While most of the glass fencing I've installed was used in commercial settings, I have been using it more and more in residential areas. Around swimming pools, decks, and even property boundaries, glass fence can contribute to a high-end design. Many people tout glass fencing as the ultimate fence material and here's why:
- Clarity. It won't obstruct or detract from the area's natural features. It allows homeowners to enjoy the view of a nearby beach or distant mountains.
Strength. In my experience, glass fence is one of the strongest materials for fencing, railing, and partitions. Tempered glass and its unbelievably strong fasteners ensure your fence stays put despite the elements.
Durability. Because glass fence takes the weather so well, it will last a lifetime even in extreme weather conditions. Aluminum, titanium, and stainless steel fastening systems ensure that fasteners won't corrode from the weather.
Resistance to chemical corrosion. When conventional building materials around swimming pools are in constant contact with chlorinated pool chemicals, they quickly age and decay. Tempered glass and its stout metal fasteners resist chemical corrosion very well.
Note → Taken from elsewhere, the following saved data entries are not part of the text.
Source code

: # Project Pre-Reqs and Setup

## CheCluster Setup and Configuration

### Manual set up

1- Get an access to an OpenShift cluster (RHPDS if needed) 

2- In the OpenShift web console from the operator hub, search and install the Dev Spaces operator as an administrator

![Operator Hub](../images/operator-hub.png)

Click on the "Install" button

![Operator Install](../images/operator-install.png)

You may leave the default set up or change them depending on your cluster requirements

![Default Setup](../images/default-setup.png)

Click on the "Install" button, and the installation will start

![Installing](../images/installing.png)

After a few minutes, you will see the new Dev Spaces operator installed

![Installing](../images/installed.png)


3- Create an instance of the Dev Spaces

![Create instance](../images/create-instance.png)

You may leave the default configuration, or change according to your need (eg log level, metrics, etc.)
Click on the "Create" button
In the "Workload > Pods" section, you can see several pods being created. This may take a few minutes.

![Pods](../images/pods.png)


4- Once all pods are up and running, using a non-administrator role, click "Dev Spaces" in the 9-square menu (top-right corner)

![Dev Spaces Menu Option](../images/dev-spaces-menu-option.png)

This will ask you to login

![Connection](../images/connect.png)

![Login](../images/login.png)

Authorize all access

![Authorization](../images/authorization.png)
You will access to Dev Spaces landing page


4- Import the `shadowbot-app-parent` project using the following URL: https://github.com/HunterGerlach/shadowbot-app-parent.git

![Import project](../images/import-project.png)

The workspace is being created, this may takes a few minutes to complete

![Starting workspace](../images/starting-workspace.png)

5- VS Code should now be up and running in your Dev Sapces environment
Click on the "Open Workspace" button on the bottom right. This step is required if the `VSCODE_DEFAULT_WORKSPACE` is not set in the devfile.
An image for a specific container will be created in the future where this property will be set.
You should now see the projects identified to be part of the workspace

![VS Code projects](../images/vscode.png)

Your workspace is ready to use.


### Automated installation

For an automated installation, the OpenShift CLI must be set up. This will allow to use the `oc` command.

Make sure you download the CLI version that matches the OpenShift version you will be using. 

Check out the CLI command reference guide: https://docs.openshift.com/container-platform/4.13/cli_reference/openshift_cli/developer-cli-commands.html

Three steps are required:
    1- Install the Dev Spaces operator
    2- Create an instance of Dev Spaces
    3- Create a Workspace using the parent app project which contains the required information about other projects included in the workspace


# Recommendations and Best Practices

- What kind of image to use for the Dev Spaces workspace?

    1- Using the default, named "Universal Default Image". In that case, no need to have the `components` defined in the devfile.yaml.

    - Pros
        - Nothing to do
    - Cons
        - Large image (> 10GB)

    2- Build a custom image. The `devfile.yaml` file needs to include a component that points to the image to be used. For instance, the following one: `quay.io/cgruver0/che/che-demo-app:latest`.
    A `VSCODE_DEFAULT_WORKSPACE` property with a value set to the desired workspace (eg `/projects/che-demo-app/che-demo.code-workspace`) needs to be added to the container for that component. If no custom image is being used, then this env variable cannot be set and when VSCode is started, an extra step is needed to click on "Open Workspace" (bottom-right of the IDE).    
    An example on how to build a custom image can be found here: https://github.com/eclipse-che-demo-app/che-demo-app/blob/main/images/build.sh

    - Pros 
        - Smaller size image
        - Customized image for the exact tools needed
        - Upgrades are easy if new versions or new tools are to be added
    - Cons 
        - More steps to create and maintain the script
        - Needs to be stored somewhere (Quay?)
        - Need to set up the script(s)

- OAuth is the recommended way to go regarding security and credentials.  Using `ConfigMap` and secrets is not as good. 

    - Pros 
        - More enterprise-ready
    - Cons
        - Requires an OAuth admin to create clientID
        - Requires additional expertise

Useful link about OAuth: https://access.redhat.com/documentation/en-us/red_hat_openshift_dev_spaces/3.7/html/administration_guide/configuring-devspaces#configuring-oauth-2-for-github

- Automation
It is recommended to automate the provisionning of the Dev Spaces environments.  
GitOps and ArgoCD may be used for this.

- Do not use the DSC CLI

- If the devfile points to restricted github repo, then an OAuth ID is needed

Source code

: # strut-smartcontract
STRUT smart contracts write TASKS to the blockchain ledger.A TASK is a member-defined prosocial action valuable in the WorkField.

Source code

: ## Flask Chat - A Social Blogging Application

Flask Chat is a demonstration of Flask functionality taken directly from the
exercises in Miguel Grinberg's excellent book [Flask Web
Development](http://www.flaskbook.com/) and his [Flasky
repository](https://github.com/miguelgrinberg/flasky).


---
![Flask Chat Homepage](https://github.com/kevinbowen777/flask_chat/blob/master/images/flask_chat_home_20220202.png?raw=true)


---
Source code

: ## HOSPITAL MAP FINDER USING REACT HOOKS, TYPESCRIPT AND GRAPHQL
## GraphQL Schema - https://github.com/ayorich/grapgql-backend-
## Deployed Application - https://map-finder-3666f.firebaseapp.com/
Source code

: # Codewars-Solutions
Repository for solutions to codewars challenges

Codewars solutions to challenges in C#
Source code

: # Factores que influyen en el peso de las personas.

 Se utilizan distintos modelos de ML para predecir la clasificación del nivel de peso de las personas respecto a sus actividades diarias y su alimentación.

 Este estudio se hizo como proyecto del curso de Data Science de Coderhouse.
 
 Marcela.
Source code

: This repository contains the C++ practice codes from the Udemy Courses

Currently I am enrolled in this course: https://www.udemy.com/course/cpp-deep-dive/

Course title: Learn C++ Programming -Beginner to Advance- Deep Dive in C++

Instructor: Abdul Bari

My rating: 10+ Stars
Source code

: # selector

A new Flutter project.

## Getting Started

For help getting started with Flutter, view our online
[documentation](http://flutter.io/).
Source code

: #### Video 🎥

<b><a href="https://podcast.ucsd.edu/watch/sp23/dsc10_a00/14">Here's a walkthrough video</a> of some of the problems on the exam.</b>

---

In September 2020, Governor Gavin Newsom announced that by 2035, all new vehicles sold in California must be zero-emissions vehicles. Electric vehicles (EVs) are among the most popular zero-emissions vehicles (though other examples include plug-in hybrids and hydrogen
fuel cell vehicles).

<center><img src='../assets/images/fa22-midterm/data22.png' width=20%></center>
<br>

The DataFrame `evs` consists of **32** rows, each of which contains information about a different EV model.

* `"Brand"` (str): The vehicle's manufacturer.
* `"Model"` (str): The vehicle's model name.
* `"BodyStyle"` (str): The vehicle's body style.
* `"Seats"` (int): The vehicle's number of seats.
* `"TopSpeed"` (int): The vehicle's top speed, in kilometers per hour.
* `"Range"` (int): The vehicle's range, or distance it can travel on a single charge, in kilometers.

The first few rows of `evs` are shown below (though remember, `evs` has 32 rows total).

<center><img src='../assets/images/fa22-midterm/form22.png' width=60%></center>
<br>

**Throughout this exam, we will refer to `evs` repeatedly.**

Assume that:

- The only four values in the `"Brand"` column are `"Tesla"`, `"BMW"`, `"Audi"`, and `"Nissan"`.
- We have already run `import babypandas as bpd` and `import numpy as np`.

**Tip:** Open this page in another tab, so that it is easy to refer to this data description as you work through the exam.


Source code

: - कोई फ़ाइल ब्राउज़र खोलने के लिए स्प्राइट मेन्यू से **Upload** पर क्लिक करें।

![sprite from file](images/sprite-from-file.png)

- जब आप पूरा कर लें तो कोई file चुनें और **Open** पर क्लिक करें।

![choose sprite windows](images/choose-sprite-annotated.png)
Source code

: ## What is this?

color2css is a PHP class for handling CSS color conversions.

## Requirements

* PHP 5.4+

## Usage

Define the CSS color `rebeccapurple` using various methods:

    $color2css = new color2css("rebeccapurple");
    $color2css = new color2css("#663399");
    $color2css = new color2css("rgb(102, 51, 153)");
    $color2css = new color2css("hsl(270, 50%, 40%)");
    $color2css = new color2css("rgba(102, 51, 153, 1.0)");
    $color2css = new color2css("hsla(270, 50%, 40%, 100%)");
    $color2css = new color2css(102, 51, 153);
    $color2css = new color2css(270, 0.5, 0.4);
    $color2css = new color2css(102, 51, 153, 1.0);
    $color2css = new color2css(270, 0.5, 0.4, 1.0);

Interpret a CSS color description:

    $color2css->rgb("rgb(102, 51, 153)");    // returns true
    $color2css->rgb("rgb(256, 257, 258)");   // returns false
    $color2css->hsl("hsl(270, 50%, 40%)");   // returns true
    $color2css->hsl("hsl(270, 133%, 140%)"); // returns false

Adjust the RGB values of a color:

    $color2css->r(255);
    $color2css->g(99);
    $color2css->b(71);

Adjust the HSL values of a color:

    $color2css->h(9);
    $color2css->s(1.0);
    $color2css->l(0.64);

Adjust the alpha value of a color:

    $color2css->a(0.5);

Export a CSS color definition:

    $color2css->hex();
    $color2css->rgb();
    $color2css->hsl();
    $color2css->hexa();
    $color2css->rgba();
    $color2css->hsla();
With all these great features, it's easy to see why so many people are installing glass fences. But don't think that they are a cure-all for just any average home improvement project. Glass fencing has its problems as well; here are a few I've discovered over the years:
- Scratches. I once installed a glass fence only to have the homeowner call me a week later saying there was a problem. Several of the glass panels were severely scratched. Turns out, she used an abrasive cleaner that scratched the glass panels. We were able to buff most of the damage out, but not every scratch.
Expense. Glass fence is pretty costly to buy -- close to $100 per panel -- and install, especially in rural areas.
Invisibility. While that may seem like a good thing, if you're not paying attention, you could end up running into the fence. Also expect it to take a while for your pets to get used to an invisible fence.
Maintenance. Just like any large piece of glass, it needs to be cleaned often. Using harsh abrasives or dangerous chemicals is never recommended for glass fencing. Distilled white vinegar is about the only solution that does the cleaning trick.